- [EXERCISE BRIEF] From the data that follows, print exactly the lines starting at the one containing "Serwer znajdujący się" and ending at the one containing "Badania przedstawione w"; include both of them and nothing more.

*** Opening MATERIAL FOR THE TASK ***

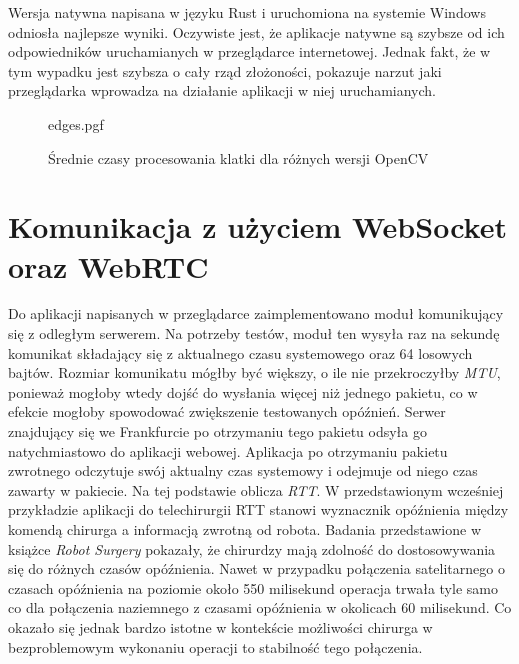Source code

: \documentclass[language=polish,type=master]{aghmodern}
\begin{document}
Wersja natywna napisana w języku Rust i uruchomiona na systemie Windows odniosła najlepsze wyniki.
Oczywiste jest, że aplikacje natywne są szybsze od ich odpowiedników uruchamianych w przeglądarce internetowej.
Jednak fakt, że w tym wypadku jest szybsza o cały rząd złożoności, pokazuje narzut jaki przeglądarka wprowadza na działanie aplikacji w niej uruchamianych.

\begin{figure}[H]
    \centering
    {edges.pgf}
    \caption{Średnie czasy procesowania klatki dla różnych wersji OpenCV}
    \label{fig:edges}
\end{figure}

\section{Komunikacja z użyciem WebSocket oraz WebRTC}
Do aplikacji napisanych w przeglądarce zaimplementowano moduł komunikujący się z odległym serwerem.
Na potrzeby testów, moduł ten wysyła raz na sekundę komunikat składający się z aktualnego czasu systemowego oraz 64 losowych bajtów.
Rozmiar komunikatu mógłby być większy, o ile nie przekroczyłby \emph{MTU}\footnotemark{}, ponieważ mogłoby wtedy dojść do wysłania więcej niż jednego pakietu, co w efekcie mogłoby spowodować zwiększenie testowanych opóźnień.
Serwer znajdujący się we Frankfurcie po otrzymaniu tego pakietu odsyła go natychmiastowo do aplikacji webowej.
Aplikacja po otrzymaniu pakietu zwrotnego odczytuje swój aktualny czas systemowy i odejmuje od niego czas zawarty w pakiecie.
Na tej podstawie oblicza \emph{RTT}\footnotemark{}.
W przedstawionym wcześniej przykładzie aplikacji do telechirurgii RTT stanowi wyznacznik opóźnienia między komendą chirurga a informacją zwrotną od robota.
Badania przedstawione w książce \emph{Robot Surgery} \cite{telesurgery} pokazały, że chirurdzy mają zdolność do dostosowywania się do różnych czasów opóźnienia.
Nawet w przypadku połączenia satelitarnego o czasach opóźnienia na poziomie około 550 milisekund operacja trwała tyle samo co dla połączenia naziemnego z czasami opóźnienia w okolicach 60 milisekund.
Co okazało się jednak bardzo istotne w kontekście możliwości chirurga w bezproblemowym wykonaniu operacji to stabilność tego połączenia.
\end{document}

*** Closing MATERIAL FOR THE TASK ***

- [TASK OUTPUT]
Serwer znajdujący się we Frankfurcie po otrzymaniu tego pakietu odsyła go natychmiastowo do aplikacji webowej.
Aplikacja po otrzymaniu pakietu zwrotnego odczytuje swój aktualny czas systemowy i odejmuje od niego czas zawarty w pakiecie.
Na tej podstawie oblicza \emph{RTT}\footnotemark{}.
W przedstawionym wcześniej przykładzie aplikacji do telechirurgii RTT stanowi wyznacznik opóźnienia między komendą chirurga a informacją zwrotną od robota.
Badania przedstawione w książce \emph{Robot Surgery} \cite{telesurgery} pokazały, że chirurdzy mają zdolność do dostosowywania się do różnych czasów opóźnienia.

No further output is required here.